__Task directions__: Your reply should consist of the entries, copied exactly and stripped of images.

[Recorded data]
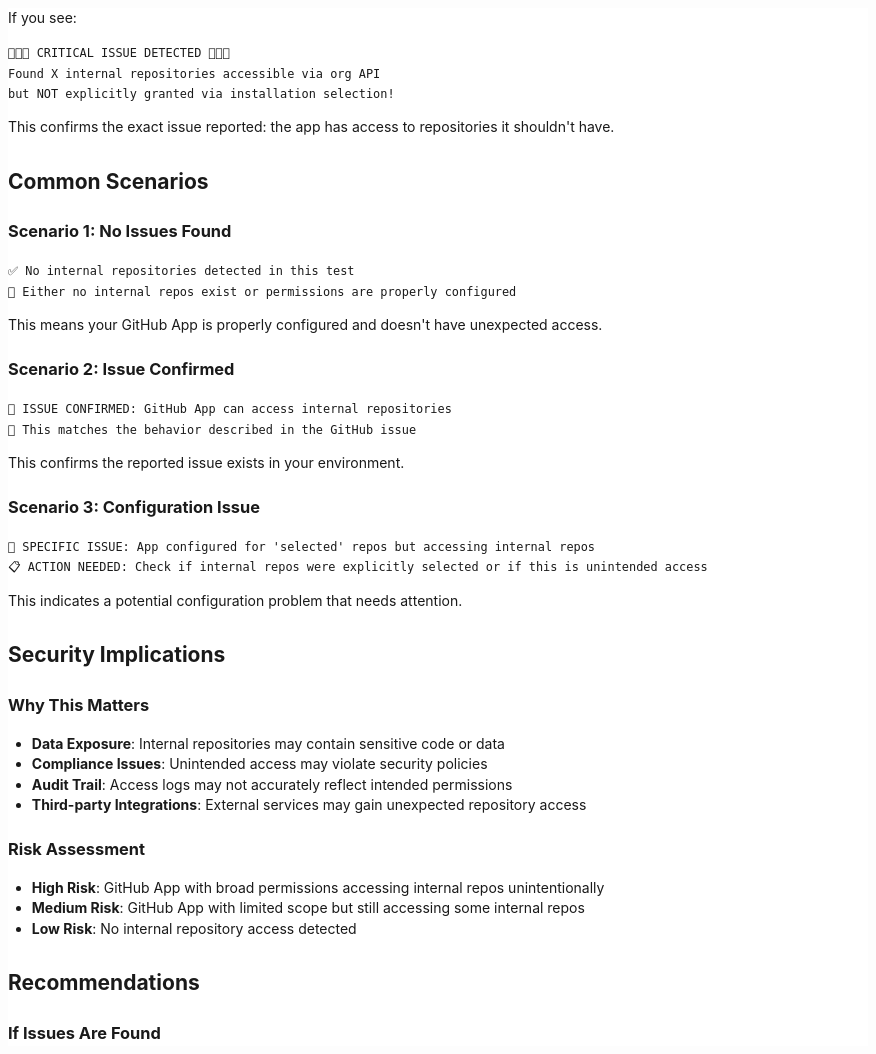 If you see:
```
🚨🚨🚨 CRITICAL ISSUE DETECTED 🚨🚨🚨
Found X internal repositories accessible via org API
but NOT explicitly granted via installation selection!
```

This confirms the exact issue reported: the app has access to repositories it shouldn't have.

## Common Scenarios

### Scenario 1: No Issues Found
```
✅ No internal repositories detected in this test
📝 Either no internal repos exist or permissions are properly configured
```

This means your GitHub App is properly configured and doesn't have unexpected access.

### Scenario 2: Issue Confirmed
```
🚨 ISSUE CONFIRMED: GitHub App can access internal repositories
📝 This matches the behavior described in the GitHub issue
```

This confirms the reported issue exists in your environment.

### Scenario 3: Configuration Issue
```
🔧 SPECIFIC ISSUE: App configured for 'selected' repos but accessing internal repos
📋 ACTION NEEDED: Check if internal repos were explicitly selected or if this is unintended access
```

This indicates a potential configuration problem that needs attention.

## Security Implications

### Why This Matters

- **Data Exposure**: Internal repositories may contain sensitive code or data
- **Compliance Issues**: Unintended access may violate security policies
- **Audit Trail**: Access logs may not accurately reflect intended permissions
- **Third-party Integrations**: External services may gain unexpected repository access

### Risk Assessment

- **High Risk**: GitHub App with broad permissions accessing internal repos unintentionally
- **Medium Risk**: GitHub App with limited scope but still accessing some internal repos
- **Low Risk**: No internal repository access detected

## Recommendations

### If Issues Are Found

__Response area__:
 If you see:
```
🚨🚨🚨 CRITICAL ISSUE DETECTED 🚨🚨🚨
Found X internal repositories accessible via org API
but NOT explicitly granted via installation selection!
```

This confirms the exact issue reported: the app has access to repositories it shouldn't have.

## Common Scenarios

### Scenario 1: No Issues Found
```
✅ No internal repositories detected in this test
📝 Either no internal repos exist or permissions are properly configured
```

This means your GitHub App is properly configured and doesn't have unexpected access.

### Scenario 2: Issue Confirmed
```
🚨 ISSUE CONFIRMED: GitHub App can access internal repositories
📝 This matches the behavior described in the GitHub issue
```

This confirms the reported issue exists in your environment.

### Scenario 3: Configuration Issue
```
🔧 SPECIFIC ISSUE: App configured for 'selected' repos but accessing internal repos
📋 ACTION NEEDED: Check if internal repos were explicitly selected or if this is unintended access
```

This indicates a potential configuration problem that needs attention.

## Security Implications

### Why This Matters

- **Data Exposure**: Internal repositories may contain sensitive code or data
- **Compliance Issues**: Unintended access may violate security policies
- **Audit Trail**: Access logs may not accurately reflect intended permissions
- **Third-party Integrations**: External services may gain unexpected repository access

### Risk Assessment

- **High Risk**: GitHub App with broad permissions accessing internal repos unintentionally
- **Medium Risk**: GitHub App with limited scope but still accessing some internal repos
- **Low Risk**: No internal repository access detected

## Recommendations

### If Issues Are Found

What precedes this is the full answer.